_Task objective_:
The expected output is exactly the lines below, starting at the line with "I did well in" and ending at the line with "How did you approach", both included; no other line belongs in it.

[Stored data]
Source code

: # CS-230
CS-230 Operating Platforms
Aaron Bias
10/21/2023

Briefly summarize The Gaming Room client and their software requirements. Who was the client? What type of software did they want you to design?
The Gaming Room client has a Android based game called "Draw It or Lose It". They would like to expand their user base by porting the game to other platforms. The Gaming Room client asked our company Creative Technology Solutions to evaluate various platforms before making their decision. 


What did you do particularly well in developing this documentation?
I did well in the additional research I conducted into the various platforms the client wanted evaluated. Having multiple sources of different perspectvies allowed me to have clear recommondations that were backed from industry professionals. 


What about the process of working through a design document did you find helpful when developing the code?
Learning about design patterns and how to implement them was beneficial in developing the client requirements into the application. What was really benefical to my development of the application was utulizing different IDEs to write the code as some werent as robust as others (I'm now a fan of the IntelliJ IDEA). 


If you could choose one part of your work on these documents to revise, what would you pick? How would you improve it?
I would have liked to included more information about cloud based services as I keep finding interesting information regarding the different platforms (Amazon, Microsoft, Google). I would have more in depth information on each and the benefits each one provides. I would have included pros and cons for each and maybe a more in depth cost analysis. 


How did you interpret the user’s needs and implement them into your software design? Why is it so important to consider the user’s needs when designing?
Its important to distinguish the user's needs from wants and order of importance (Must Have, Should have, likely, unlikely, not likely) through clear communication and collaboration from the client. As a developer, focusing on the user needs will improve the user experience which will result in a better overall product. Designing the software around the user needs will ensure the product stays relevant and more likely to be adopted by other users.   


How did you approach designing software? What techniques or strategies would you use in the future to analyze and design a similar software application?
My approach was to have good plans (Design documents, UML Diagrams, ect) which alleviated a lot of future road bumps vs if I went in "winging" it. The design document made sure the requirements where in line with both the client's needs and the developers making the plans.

==

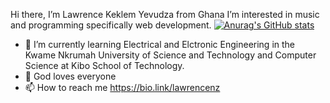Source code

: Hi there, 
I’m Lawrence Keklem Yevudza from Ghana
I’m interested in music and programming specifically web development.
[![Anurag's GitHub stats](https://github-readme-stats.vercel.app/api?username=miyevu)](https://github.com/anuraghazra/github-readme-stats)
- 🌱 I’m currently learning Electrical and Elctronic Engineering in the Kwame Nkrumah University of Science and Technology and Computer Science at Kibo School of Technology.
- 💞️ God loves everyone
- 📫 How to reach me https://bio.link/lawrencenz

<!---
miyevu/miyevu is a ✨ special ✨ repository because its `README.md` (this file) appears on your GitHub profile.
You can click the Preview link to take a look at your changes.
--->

* * *

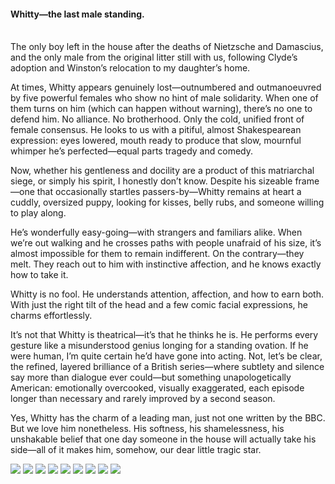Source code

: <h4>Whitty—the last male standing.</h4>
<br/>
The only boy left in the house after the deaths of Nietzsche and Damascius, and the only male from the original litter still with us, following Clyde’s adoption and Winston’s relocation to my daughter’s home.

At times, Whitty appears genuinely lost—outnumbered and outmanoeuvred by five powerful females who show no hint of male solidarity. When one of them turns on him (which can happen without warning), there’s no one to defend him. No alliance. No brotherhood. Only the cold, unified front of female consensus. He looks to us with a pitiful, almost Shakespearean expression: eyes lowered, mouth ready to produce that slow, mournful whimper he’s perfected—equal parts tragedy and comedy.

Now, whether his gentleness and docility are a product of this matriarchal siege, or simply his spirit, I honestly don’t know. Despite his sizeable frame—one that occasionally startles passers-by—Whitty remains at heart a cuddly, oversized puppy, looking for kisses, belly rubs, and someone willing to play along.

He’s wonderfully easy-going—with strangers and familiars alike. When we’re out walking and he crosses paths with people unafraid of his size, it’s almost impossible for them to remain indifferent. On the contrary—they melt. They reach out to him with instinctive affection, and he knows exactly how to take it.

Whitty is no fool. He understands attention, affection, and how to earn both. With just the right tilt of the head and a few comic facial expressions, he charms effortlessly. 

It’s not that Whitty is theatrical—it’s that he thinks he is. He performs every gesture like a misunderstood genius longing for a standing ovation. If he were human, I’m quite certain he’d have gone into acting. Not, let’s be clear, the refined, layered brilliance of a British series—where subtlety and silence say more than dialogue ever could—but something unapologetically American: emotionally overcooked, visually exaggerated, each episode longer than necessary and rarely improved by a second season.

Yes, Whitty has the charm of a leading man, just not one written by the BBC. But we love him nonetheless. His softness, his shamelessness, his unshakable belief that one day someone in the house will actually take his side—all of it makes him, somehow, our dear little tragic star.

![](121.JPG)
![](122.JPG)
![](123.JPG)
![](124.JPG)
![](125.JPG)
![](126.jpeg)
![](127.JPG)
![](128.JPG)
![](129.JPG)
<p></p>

_Exercise response_:
I did well in the additional research I conducted into the various platforms the client wanted evaluated. Having multiple sources of different perspectvies allowed me to have clear recommondations that were backed from industry professionals. 


What about the process of working through a design document did you find helpful when developing the code?
Learning about design patterns and how to implement them was beneficial in developing the client requirements into the application. What was really benefical to my development of the application was utulizing different IDEs to write the code as some werent as robust as others (I'm now a fan of the IntelliJ IDEA). 


If you could choose one part of your work on these documents to revise, what would you pick? How would you improve it?
I would have liked to included more information about cloud based services as I keep finding interesting information regarding the different platforms (Amazon, Microsoft, Google). I would have more in depth information on each and the benefits each one provides. I would have included pros and cons for each and maybe a more in depth cost analysis. 


How did you interpret the user’s needs and implement them into your software design? Why is it so important to consider the user’s needs when designing?
Its important to distinguish the user's needs from wants and order of importance (Must Have, Should have, likely, unlikely, not likely) through clear communication and collaboration from the client. As a developer, focusing on the user needs will improve the user experience which will result in a better overall product. Designing the software around the user needs will ensure the product stays relevant and more likely to be adopted by other users.   


How did you approach designing software? What techniques or strategies would you use in the future to analyze and design a similar software application?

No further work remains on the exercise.